Uma questão de atitude

Acho que boa parte da dificuldade em se aprender inglês tem a ver com a atitude de quem está aprendendo. Tem mais a ver com coisas que estão dentro da cabeça (ou estão mais relacionadas com a personalidade) de quem está aprendendo do que com fatores externos como ambiente, tempo disponível ou as condições de aprendizado.

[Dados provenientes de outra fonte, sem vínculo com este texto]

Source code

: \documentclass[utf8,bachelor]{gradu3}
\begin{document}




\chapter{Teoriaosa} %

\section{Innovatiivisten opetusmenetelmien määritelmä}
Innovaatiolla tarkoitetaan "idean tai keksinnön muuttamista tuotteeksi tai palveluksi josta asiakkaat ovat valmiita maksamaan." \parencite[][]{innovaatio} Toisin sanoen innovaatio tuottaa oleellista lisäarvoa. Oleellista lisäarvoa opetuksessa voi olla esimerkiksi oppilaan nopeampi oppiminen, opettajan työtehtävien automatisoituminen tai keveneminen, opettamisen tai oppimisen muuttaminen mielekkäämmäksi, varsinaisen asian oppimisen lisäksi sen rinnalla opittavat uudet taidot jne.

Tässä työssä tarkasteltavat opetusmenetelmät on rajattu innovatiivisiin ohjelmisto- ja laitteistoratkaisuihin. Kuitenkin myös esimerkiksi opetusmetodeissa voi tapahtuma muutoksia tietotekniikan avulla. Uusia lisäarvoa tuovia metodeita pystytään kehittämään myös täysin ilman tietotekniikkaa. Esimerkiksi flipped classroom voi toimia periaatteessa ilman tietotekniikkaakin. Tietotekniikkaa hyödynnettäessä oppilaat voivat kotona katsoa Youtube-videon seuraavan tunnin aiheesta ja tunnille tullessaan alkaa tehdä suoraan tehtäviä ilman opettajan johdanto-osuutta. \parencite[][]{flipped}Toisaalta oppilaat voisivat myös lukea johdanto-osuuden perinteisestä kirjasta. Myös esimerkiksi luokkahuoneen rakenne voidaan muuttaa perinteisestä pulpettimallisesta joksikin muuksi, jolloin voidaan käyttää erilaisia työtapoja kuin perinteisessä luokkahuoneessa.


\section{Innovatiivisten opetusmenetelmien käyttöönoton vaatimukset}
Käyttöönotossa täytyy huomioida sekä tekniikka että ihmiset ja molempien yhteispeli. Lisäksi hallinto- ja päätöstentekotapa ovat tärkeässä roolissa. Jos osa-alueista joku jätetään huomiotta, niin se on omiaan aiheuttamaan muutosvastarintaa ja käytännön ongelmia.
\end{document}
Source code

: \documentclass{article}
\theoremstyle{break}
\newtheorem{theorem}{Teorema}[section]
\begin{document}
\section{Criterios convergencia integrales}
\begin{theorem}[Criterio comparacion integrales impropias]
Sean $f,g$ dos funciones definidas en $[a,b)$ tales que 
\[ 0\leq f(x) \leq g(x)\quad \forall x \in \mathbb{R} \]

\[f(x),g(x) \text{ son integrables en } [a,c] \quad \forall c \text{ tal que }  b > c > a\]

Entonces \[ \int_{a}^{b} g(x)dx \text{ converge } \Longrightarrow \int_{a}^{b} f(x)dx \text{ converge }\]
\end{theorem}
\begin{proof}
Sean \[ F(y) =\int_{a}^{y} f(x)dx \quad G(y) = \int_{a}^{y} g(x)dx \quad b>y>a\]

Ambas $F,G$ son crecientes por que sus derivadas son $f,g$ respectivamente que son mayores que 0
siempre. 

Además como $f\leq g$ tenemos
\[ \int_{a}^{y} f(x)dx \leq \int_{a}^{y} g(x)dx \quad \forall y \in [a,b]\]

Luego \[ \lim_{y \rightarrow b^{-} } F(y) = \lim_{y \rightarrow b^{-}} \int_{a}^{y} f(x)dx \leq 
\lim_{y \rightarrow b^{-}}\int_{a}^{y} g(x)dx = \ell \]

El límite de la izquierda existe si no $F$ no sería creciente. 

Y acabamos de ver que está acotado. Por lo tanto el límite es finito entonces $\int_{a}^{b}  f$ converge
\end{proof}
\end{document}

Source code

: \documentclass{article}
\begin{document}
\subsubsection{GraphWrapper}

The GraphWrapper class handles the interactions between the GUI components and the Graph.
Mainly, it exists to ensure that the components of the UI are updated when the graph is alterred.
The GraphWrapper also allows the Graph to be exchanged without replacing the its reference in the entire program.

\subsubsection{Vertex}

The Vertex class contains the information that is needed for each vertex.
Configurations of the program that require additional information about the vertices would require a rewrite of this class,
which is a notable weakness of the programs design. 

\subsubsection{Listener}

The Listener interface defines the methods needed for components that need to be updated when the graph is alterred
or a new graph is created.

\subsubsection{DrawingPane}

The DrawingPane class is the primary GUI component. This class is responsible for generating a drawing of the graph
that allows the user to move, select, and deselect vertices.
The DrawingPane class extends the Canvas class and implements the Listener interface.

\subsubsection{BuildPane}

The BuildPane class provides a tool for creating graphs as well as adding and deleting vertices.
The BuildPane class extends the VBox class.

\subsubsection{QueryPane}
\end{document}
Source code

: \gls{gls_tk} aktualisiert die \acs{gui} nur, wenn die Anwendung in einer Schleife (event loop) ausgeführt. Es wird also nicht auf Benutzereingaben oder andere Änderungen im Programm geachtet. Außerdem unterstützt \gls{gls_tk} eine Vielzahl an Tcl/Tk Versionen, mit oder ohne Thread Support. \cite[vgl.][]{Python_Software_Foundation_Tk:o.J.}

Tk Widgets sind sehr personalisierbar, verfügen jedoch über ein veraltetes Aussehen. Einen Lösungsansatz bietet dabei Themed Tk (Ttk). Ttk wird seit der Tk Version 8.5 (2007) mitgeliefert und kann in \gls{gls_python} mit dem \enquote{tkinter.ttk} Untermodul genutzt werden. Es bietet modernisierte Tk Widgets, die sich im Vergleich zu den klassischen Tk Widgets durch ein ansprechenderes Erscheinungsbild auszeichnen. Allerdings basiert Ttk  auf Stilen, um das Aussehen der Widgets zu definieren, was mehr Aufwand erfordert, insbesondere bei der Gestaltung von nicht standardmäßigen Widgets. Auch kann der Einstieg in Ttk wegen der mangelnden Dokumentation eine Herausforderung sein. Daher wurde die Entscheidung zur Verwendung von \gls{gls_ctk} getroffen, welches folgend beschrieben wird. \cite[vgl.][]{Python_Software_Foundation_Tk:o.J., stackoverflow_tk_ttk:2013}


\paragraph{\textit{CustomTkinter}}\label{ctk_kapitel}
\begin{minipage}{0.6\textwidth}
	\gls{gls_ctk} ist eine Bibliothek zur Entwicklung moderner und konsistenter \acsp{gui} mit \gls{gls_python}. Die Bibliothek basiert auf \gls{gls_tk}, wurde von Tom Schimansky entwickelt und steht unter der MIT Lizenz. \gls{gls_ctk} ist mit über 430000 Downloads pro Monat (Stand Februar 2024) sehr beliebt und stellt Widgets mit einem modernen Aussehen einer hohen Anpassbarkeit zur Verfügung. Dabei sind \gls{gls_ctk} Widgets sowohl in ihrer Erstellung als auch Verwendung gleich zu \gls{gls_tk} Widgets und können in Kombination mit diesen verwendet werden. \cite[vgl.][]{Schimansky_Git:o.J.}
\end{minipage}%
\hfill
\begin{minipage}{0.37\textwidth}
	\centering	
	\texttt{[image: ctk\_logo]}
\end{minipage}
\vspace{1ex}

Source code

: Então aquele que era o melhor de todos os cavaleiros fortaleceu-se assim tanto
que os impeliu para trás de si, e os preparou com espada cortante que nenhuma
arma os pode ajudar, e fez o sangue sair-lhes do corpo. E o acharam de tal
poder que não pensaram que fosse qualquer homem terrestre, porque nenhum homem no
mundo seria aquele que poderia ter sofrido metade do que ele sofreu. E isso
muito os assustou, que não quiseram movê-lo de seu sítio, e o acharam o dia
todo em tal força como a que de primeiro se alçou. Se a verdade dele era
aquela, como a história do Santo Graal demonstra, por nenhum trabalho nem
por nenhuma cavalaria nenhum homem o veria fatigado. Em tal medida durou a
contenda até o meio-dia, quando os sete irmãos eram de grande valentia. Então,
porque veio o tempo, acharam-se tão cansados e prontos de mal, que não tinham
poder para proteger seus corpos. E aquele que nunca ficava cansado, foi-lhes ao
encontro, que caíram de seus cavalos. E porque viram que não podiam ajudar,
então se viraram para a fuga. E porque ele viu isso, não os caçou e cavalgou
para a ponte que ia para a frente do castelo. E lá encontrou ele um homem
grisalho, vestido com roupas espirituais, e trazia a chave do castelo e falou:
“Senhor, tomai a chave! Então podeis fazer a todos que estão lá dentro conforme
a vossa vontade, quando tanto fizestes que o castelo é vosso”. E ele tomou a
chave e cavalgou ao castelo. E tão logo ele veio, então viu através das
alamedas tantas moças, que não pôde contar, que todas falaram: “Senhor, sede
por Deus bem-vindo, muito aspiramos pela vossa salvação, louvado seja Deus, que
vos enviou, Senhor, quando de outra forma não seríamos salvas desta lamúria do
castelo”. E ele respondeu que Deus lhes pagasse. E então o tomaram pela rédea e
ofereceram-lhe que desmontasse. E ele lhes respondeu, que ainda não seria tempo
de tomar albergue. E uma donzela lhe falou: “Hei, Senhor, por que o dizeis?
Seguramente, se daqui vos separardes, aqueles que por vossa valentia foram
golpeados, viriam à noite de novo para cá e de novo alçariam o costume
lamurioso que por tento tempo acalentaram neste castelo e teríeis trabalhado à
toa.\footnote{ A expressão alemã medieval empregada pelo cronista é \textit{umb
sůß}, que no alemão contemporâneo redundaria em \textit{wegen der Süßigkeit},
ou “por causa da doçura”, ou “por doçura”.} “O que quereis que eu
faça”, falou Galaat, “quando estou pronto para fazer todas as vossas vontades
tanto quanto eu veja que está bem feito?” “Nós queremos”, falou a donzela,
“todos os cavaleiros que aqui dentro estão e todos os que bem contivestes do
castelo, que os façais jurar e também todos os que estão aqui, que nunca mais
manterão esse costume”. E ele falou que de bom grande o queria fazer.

Coisas que você não imagina que influenciam seu aprendizado e que influenciam MUITO:

  • Como você vê sua capacidade ou talento para a língua? Você consegue se ver falando inglês fluentemente? Se você não se vê fluente, será mais difíicil tornar-se fluente.
  • Como você vê os EUA e a Inglaterra (ou a cultura americana em geral)? Se você odeia o inglês ou os americanos, vai ter mais dificuldade.
  • Como você se dá com o português? Você fala bem? Escreve bem? Gosta de ler? Entende ou se interessa pela gramática? Se interessa pelo significado das palavras em geral? Se você domina o português, tem mais chances com o inglês.
  • Você é tímido? Tem dificuldade para iniciar um conversa? Se sim, vai ter mais dificuldades pra falar.
  • Você é curioso? Gosta de aprender coisas novas? Gosta de entender um conceito ou decifrar um problema que é apresentado a você? Se não, pode ter dificuldades pra progredir no inglês.
  • Você é uma pessoa falante? Ou é mais quieto e introspectivo? Sua personalidade também influencia no seu progresso da fala.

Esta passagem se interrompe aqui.